What’s that mean in English? Due to a flaw in the WPA2 protocol, a determined attacker can target and break the 4-way handshake and compromise the unique session keys. They can force reuse of a key, and intercept (as well as potentially modify) unencrypted traffic. The full whitepaper is here.
The good news, such as it is:
- This is not a remote attack – the attacker needs to be in range of the affected Wifi connection
- At this point, there is no evidence of these attacks in the wild. Caveat, at this point.
There have been a couple of reports suggesting that WPA2 should be disabled in lieu of WPA or (ack) WEP. These are not better options, as a general rule. WEP in particular is vulnerable far beyond the WPA2 protocol issues.
What can we do, and what should our user base do?
- As soon as there’s a patch available, take advantage of it.

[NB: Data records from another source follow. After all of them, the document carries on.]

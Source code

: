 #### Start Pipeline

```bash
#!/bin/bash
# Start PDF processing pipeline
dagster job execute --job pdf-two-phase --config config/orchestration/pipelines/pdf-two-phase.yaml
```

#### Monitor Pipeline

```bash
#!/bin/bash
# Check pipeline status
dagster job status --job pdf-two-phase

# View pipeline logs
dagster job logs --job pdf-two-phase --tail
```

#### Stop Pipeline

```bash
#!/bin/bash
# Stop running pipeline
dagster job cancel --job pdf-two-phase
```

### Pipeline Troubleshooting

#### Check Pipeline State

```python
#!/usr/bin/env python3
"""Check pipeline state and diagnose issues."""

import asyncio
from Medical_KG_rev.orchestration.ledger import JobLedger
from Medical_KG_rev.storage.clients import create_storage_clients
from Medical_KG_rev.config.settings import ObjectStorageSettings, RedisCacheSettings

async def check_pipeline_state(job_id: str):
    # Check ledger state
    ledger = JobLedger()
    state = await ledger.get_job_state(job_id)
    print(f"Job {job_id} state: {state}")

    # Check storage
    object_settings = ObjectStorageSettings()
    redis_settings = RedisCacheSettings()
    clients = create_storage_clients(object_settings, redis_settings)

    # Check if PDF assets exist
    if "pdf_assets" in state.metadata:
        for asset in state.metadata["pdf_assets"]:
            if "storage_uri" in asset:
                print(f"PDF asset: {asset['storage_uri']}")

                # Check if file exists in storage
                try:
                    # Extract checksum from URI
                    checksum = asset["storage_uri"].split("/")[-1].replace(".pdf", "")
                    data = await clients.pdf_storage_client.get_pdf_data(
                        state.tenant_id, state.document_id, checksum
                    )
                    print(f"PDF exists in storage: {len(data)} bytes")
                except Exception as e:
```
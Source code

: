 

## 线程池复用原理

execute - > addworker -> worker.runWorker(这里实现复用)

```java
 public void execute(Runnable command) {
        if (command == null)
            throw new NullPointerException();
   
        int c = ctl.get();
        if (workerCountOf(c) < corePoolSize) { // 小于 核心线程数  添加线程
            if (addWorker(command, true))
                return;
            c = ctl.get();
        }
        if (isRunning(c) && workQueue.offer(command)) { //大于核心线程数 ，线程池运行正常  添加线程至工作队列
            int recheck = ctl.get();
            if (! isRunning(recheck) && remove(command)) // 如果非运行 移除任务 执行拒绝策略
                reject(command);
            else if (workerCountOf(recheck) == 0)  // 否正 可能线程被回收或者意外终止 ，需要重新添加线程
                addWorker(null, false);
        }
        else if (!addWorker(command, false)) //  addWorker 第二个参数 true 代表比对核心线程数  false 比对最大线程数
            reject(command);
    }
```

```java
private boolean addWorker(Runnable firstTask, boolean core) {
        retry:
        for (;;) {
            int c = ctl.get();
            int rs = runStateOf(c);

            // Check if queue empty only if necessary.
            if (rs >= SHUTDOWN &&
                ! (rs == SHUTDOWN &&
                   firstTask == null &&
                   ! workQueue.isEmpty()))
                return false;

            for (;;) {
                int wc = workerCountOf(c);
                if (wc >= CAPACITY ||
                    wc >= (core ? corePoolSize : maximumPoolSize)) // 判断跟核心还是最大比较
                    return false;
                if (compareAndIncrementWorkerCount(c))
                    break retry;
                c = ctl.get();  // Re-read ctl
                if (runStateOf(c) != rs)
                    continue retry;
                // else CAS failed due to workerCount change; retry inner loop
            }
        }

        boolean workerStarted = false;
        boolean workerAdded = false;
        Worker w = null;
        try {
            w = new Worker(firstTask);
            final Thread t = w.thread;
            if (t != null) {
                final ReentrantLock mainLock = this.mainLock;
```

- Watch your vendors – who is patching quickly, and who is not? If your vendor is months behind the curve, why? It may be time to look at other options.
- Wired connections are immune. This should go without saying – this includes tethering directly to mobile devices, not tethering via WiFi.
- You’re already horribly suspicious of free public WiFi, right? Double that paranoia.
- If you must use a public WiFi, do not do so without using a VPN or other traffic encryption mechanism. Split tunnel VPN is not your friend here – configure a full tunnel VPN connection
- Bring your physical security staff into the conversation. They will be integral in observation of potential attackers in the sphere of your physical presence. (Have you checked how far your WiFi signal is traveling lately? Consider checking…)
CERT has a complete list of vendors and their known status here.